Data to use
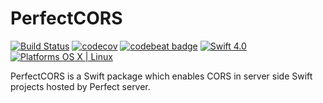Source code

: # PerfectCORS

[![Build Status](https://travis-ci.org/mczachurski/PerfectCORS.svg?branch=master)](https://travis-ci.org/mczachurski/PerfectCORS) [![codecov](https://codecov.io/gh/mczachurski/PerfectCORS/branch/master/graph/badge.svg)](https://codecov.io/gh/mczachurski/PerfectCORS) [![codebeat badge](https://codebeat.co/badges/98d92df5-217c-4399-a452-6f75e3c55e8e)](https://codebeat.co/projects/github-com-mczachurski-perfectcors-master) [![Swift 4.0](https://img.shields.io/badge/Swift-4.0-orange.svg?style=flat)](ttps://developer.apple.com/swift/) [![Platforms OS X | Linux](https://img.shields.io/badge/Platforms-OS%20X%20%7C%20Linux%20-lightgray.svg?style=flat)](https://developer.apple.com/swift/) 

PerfectCORS is a Swift package which enables CORS in server side Swift projects hosted by Perfect server.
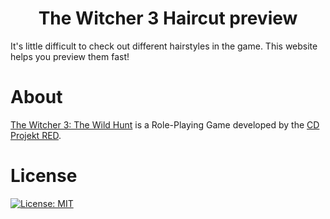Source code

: <h1 align="center"><strong>The Witcher 3 Haircut preview</strong>
</h1>

It's little difficult to check out different hairstyles in the game.
This website helps you preview them fast!

# About

[The Witcher 3: The Wild Hunt](https://thewitcher.com/) is a Role-Playing Game developed by the [CD Projekt RED](https://en.cdprojektred.com/).


# License

[![License: MIT](https://img.shields.io/badge/License-MIT-blue.svg)](https://choosealicense.com/licenses/mit/)

<br>
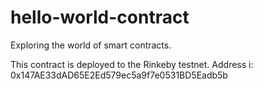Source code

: # hello-world-contract
Exploring the world of smart contracts.

This contract is deployed to the Rinkeby testnet. Address i: 0x147AE33dAD65E2Ed579ec5a9f7e0531BD5Eadb5b

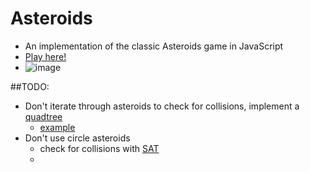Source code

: Asteroids
===
* An implementation of the classic Asteroids game in JavaScript
* [Play here!](http://ilyakavalerov.com/asteroids/asteroids.html)
* ![image](http://imgur.com/Jt3dbey.gif)


##TODO:
* Don't iterate through asteroids to check for collisions, implement a [quadtree](https://github.com/ilyakava/asteroids_redo)
    * [example](https://github.com/silflow/quadtree-javascript/blob/master/quadtree.js)
* Don't use circle asteroids
    *  check for collisions with [SAT](http://gamedev.tutsplus.com/tutorials/implementation/collision-detection-with-the-separating-axis-theorem/)
    *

What the task requires
Output the material word for word, omitting its pictures.

Response for this exercise
Source code

: # PerfectCORS

[![Build Status](https://travis-ci.org/mczachurski/PerfectCORS.svg?branch=master)](https://travis-ci.org/mczachurski/PerfectCORS) [![codecov](https://codecov.io/gh/mczachurski/PerfectCORS/branch/master/graph/badge.svg)](https://codecov.io/gh/mczachurski/PerfectCORS) [![codebeat badge](https://codebeat.co/badges/98d92df5-217c-4399-a452-6f75e3c55e8e)](https://codebeat.co/projects/github-com-mczachurski-perfectcors-master) [![Swift 4.0](https://img.shields.io/badge/Swift-4.0-orange.svg?style=flat)](ttps://developer.apple.com/swift/) [![Platforms OS X | Linux](https://img.shields.io/badge/Platforms-OS%20X%20%7C%20Linux%20-lightgray.svg?style=flat)](https://developer.apple.com/swift/) 

PerfectCORS is a Swift package which enables CORS in server side Swift projects hosted by Perfect server.
Source code

: <h1 align="center"><strong>The Witcher 3 Haircut preview</strong>
</h1>

It's little difficult to check out different hairstyles in the game.
This website helps you preview them fast!

# About

[The Witcher 3: The Wild Hunt](https://thewitcher.com/) is a Role-Playing Game developed by the [CD Projekt RED](https://en.cdprojektred.com/).


# License

[![License: MIT](https://img.shields.io/badge/License-MIT-blue.svg)](https://choosealicense.com/licenses/mit/)

<br>
Source code

: # hello-world-contract
Exploring the world of smart contracts.

This contract is deployed to the Rinkeby testnet. Address i: 0x147AE33dAD65E2Ed579ec5a9f7e0531BD5Eadb5b

Source code

: Asteroids
===
* An implementation of the classic Asteroids game in JavaScript
* [Play here!](http://ilyakavalerov.com/asteroids/asteroids.html)
* ![image](http://imgur.com/Jt3dbey.gif)


##TODO:
* Don't iterate through asteroids to check for collisions, implement a [quadtree](https://github.com/ilyakava/asteroids_redo)
    * [example](https://github.com/silflow/quadtree-javascript/blob/master/quadtree.js)
* Don't use circle asteroids
    *  check for collisions with [SAT](http://gamedev.tutsplus.com/tutorials/implementation/collision-detection-with-the-separating-axis-theorem/)
    *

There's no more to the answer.